Preview of US jobless claims and retail sales
The Fed's Evans ties US monetary policy outlook to the labor market. According to Evans, the Fed will need to keep monetary policy accommodative for quite some time because of the weak US labor market. Evan’s specifically cited the length of unemployment as indicative of a weak labor market. He also appeared to leave the door open for possible future asset purchases by the Fed as a way of trying to boost growth and combat the magnitude of US unemployment. Thursday March 11th initial jobless claims for week ending 03/06 will be released expected at 460k compared to 469k last month. Jobless claims spiked to 498k at the beginning of February. The spike in jobless claims reflects the impact of two major February snowstorms that blanketed the US during the month of February. The impact of the snowstorms for the labor market appears to have passed with last week's jobless claims posting a sharp drop to 469k. Investors will be looking to see whether last week's improvement signals the resumption of a downtrend in jobless claims setting the stage for jobs growth to return in March. There is speculation that the Fed may be moving closer to a decision to raise interest rates. A growing divide on the Federal Reserve Board between the hawks and doves about the timing and need for potential rate hike maybe developing. Evans’ comments suggest that a rate hike is off in the distant future and not a near term risk. Recent comments by the Fed’s Lacker suggest that the Fed may have to raise rates even with unemployment elevated. Lacker says that risk of a relapse to recession has diminished quite substantially since several months ago and the Fed may need to raise rates when the recovery is firmly in place even if unemployment remains near 10%. Yesterday the New York Fed said it will expand the number of counterparties to drain cash when the time is right. The New York Fed is preparing for the withdrawal of monetary stimulus and a Fed rate hike although the timing of the rate hike remains uncertain. The jobless claims report is a key to the outlook for the US recovery and Fed policy. Improvement in the jobless claims report will increase optimism generated by last Friday’s better than expected February unemployment report that US jobs growth lies ahead.

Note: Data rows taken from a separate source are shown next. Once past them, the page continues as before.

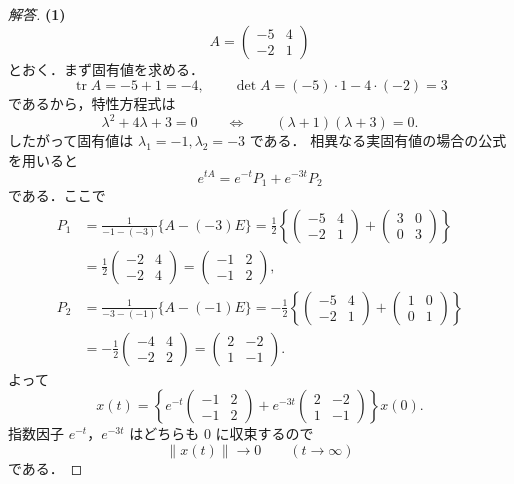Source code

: \documentclass[article,paper=a4paper]{jlreq}
\begin{document}
\begin{proof}[解答]
\textbf{(1)}
\[
  A=
  \begin{pmatrix}
    -5 & 4\\
    -2 & 1
  \end{pmatrix}
\]
とおく．まず固有値を求める．
\[
  \operatorname{tr}A=-5+1=-4,
  \qquad
  \det A=(-5)\cdot1-4\cdot(-2)=3
\]
であるから，特性方程式は
\[
  \lambda^2+4\lambda+3=0
  \qquad\Longleftrightarrow\qquad
  (\lambda+1)(\lambda+3)=0.
\]
したがって固有値は $\lambda_1=-1,\lambda_2=-3$ である．
相異なる実固有値の場合の公式を用いると
\[
  e^{tA}=e^{-t}P_1+e^{-3t}P_2
\]
である．ここで
\begin{align*}
  P_1
    &=
    \frac{1}{-1-(-3)}\{A-(-3)E\}
     =
    \frac{1}{2}
    \left\{
    \begin{pmatrix}
      -5 & 4\\
      -2 & 1
    \end{pmatrix}
    +
    \begin{pmatrix}
      3 & 0\\
      0 & 3
    \end{pmatrix}
    \right\} \\
    &=
    \frac{1}{2}
    \begin{pmatrix}
      -2 & 4\\
      -2 & 4
    \end{pmatrix}
     =
    \begin{pmatrix}
      -1 & 2\\
      -1 & 2
    \end{pmatrix},\\
  P_2
    &=
    \frac{1}{-3-(-1)}\{A-(-1)E\}
     =
    -\frac{1}{2}
    \left\{
    \begin{pmatrix}
      -5 & 4\\
      -2 & 1
    \end{pmatrix}
    +
    \begin{pmatrix}
      1 & 0\\
      0 & 1
    \end{pmatrix}
    \right\}\\
    &=
    -\frac{1}{2}
    \begin{pmatrix}
      -4 & 4\\
      -2 & 2
    \end{pmatrix}
     =
    \begin{pmatrix}
      2 & -2\\
      1 & -1
    \end{pmatrix}.
\end{align*}
よって
\[
  x(t)
    =
    \left\{
      e^{-t}
      \begin{pmatrix}
        -1 & 2\\
        -1 & 2
      \end{pmatrix}
      +
      e^{-3t}
      \begin{pmatrix}
        2 & -2\\
        1 & -1
      \end{pmatrix}
    \right\}x(0).
\]
指数因子 $e^{-t}$，$e^{-3t}$ はどちらも $0$ に収束するので
\[
  \|x(t)\|\to0
  \qquad (t\to\infty)
\]
である．


\end{proof}
\end{document}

The Conference Board's Consumer Confidence index declined sharply in February to 46 from 56.5 in January. The present situation index dropped to 19.4 from 25.2 and the expectations index declined to 63.8 from 77.3 last month. The decline in the Conference Board Consumer Confidence index reflects consumer concern about the labor market. The Conference Board Consumer Confidence index decline contrasts with a relatively stable Michigan Consumer Sentiment index. The February Michigan Consumer Sentiment index was near unchanged at 73.6. The March Michigan Consumer Index will be released this Friday and is expected to come in near 73.6 level. If the Conference Board Consumer Confidence index reflects the true level of consumer sentiment it suggests that February retail sales will be weak. February retail sales are expected to fall by 0.2% compared to a 0.5% rise last month. Ex. autos, retail sales are expected to rise by 0.1% compared to 0.6% last month. February retail sales are also expected to be weak because the bad weather that hit the US during February likely discouraged shoppers. In addition, the February retail sales will be weak because of weaker auto sales. US auto sales declined to 10.4mln vehicles from 10.8mln in January. The decline in auto sales is expected to subtract 0.3% from the February retail sales. According to a Bloomberg survey of 56 economists the consensus is that February retail sales declined by 0.2% because of the bad weather in February. The decline in February retail sales may be partly limited by stronger February chain store sales. US Department store chain sales rose by 4.1% in February with companies like J.C. Penney, Target, Kohl’s T.J. Maxx and Marshalls all experiencing increased sales during February despite the bad weather. The increase in February chain store sales may mean February retail sales could see a slightly better than expected reading than the current market consensus. This would be similar to what took place in last week's release of US nonfarm payrolls which despite the bad February weather posted a smaller decline than market expectations. Strong retail sales and consumer demand are needed for jobs growth and a self sustaining US recovery. A weak February retail sales report would increase concern about the strength of the US recovery.